One of the hallmarks of a quality director is that his films fascinate even when they fumble. Take Philip Kaufman. Whether he soars (The Right Stuff, The Unbearable Lightness of Being), slums (Invasion of the Body Snatchers, The Wanderers) or stumbles under lofty ambitions (Henry and June, Rising Sun), Kaufman shows a keen intelligence. Quills, deftly adapted by Doug Wright from his fuck-the-facts play about the Marquis de Sade, is a Kaufman high-wire act. Literate, erotic and spoiling to be heard, Quills offers the full-out exhilaration of watching artists work without a net.
Geoffrey Rush is scandalously good as the marquis who put the Sade in sadism. After spending the last decade of his life locked up in the asylum at Charenton, France — a ploy devised by Napoleon to keep the world safe from this aristocratic pornographer — Sade died in 1814, leaving a violently rapacious literary legacy, including 120 Days of Sodom. Sade was one sick twist, and the film wisely refuses to paint him otherwise.
The topic here, as it was in Milos Forman's The People Vs. Larry Flynt, is free expression, and since we're all fresh from an election featuring censorious bloviators, you can't argue with its relevance.

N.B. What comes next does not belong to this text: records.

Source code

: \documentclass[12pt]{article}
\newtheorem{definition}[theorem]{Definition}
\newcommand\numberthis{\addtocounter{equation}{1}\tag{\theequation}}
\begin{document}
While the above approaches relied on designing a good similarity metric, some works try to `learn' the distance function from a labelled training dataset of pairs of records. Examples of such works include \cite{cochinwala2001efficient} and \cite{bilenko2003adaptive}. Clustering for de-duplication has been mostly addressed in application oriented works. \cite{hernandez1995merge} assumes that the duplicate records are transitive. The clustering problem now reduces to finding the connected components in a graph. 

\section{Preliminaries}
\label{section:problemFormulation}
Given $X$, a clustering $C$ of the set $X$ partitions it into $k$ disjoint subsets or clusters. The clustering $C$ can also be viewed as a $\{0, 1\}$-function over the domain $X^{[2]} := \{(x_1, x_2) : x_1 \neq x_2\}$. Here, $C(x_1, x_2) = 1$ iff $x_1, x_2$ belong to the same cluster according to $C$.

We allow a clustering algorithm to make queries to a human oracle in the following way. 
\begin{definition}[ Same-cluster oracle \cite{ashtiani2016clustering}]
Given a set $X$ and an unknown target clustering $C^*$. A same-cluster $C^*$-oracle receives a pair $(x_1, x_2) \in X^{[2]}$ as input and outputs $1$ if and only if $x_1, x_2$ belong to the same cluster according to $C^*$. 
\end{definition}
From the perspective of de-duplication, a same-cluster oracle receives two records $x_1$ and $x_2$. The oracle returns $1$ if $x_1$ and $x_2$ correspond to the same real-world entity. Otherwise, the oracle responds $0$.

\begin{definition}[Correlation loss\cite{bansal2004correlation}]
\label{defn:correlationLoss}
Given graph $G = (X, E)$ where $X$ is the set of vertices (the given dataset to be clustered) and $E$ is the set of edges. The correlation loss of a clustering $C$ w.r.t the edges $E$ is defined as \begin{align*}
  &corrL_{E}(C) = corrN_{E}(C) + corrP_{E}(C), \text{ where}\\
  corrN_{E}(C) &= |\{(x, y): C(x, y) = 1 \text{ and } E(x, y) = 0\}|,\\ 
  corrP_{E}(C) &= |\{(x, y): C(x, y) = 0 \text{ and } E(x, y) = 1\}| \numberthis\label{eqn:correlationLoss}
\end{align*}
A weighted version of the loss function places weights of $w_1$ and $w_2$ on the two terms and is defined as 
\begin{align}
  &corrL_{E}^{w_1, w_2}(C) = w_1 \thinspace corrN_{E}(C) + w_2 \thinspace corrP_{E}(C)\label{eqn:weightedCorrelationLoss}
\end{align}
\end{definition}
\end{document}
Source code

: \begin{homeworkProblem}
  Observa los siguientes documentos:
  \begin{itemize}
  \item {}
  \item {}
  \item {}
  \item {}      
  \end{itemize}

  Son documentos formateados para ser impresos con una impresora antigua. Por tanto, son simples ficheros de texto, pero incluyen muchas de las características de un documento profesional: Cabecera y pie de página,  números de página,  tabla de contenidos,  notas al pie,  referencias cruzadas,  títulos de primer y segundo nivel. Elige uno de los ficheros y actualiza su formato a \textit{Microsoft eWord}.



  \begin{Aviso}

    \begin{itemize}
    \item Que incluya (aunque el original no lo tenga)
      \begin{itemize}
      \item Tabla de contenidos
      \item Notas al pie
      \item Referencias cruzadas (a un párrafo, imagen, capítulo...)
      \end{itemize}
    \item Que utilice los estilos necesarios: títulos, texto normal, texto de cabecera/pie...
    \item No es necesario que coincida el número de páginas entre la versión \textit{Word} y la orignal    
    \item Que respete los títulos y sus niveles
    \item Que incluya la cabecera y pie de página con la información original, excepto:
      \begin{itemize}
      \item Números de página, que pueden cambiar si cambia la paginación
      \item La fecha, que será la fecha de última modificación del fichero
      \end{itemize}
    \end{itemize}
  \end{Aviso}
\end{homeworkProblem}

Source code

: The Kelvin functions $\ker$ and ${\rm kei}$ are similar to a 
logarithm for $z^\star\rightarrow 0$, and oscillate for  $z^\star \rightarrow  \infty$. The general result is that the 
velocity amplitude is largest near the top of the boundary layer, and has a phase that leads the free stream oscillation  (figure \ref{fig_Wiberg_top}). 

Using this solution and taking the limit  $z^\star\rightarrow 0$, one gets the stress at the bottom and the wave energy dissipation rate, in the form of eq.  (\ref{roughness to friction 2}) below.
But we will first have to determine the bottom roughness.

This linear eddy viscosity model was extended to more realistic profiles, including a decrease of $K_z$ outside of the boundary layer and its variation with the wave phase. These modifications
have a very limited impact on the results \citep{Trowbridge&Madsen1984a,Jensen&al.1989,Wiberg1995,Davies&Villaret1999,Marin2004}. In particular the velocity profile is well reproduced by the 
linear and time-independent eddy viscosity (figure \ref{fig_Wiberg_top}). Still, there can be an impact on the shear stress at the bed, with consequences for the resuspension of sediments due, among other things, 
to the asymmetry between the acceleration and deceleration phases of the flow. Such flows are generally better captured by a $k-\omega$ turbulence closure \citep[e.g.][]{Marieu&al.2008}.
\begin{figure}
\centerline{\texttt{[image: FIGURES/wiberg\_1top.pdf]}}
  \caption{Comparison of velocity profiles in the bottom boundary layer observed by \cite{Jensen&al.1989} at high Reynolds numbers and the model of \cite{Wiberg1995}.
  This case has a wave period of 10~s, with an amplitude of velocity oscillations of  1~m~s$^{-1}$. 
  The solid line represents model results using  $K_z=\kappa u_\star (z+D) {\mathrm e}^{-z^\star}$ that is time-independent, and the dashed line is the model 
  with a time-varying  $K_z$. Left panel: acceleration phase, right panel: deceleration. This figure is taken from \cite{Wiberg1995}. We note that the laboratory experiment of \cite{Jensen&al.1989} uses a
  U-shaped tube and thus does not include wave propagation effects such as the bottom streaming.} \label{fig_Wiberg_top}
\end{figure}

Sade is locked in a cell decorated like a salon featuring erotic art. His overseer is a humane priest, Abbe Coulmier (Joaquin Phoenix), who views writing as a way for Sade to purge his impure thoughts but forbids him to publish. It's Madeleine (Kate Winslet), a bodice-filling laundress, who sneaks Sade's scribbles out to a printer. That's when a furious Napoleon sends in Dr. Laura, or in this case Dr. Royer-Collard (Michael Caine). Caine has a ball skewering this hypocrite who condemns all things sexual while drooling over his virginal teen bride (Amelia Warner).
Kaufman mines Wright's screenplay for every comic and carnal nugget. And the actors are exceptional. Winslet brings sass and spine to the role of an innocent peasant who glories in Sade's lusty prose as she pines for the celibate Abbe. And Phoenix, on a roll this year with Gladiator and The Yards, excels at making the priest a seductive figure — a neat trick considering the real Abbe was a four-foot hunchback. Winslet and Phoenix generate real fire, notably when Abbe dreams of ravishing Madeleine on the altar.
Thill, the film belongs to the volcanic Rush. When Sade's quills are removed, he writes with red wine, then blood, then his own feces. In a striking scene, Sade dictates a story to Madeleine by using his fellow loonies to pass along, cell to cell, each salacious sentence. Quills doesn't cheat; its anti-censorship argument isn't blind to the dangers of porn being censored. Kaufman puts flesh on what could have been too cerebral a conceit. The result is a savage comedy of sexual extremes; the barbed laughs draw blood.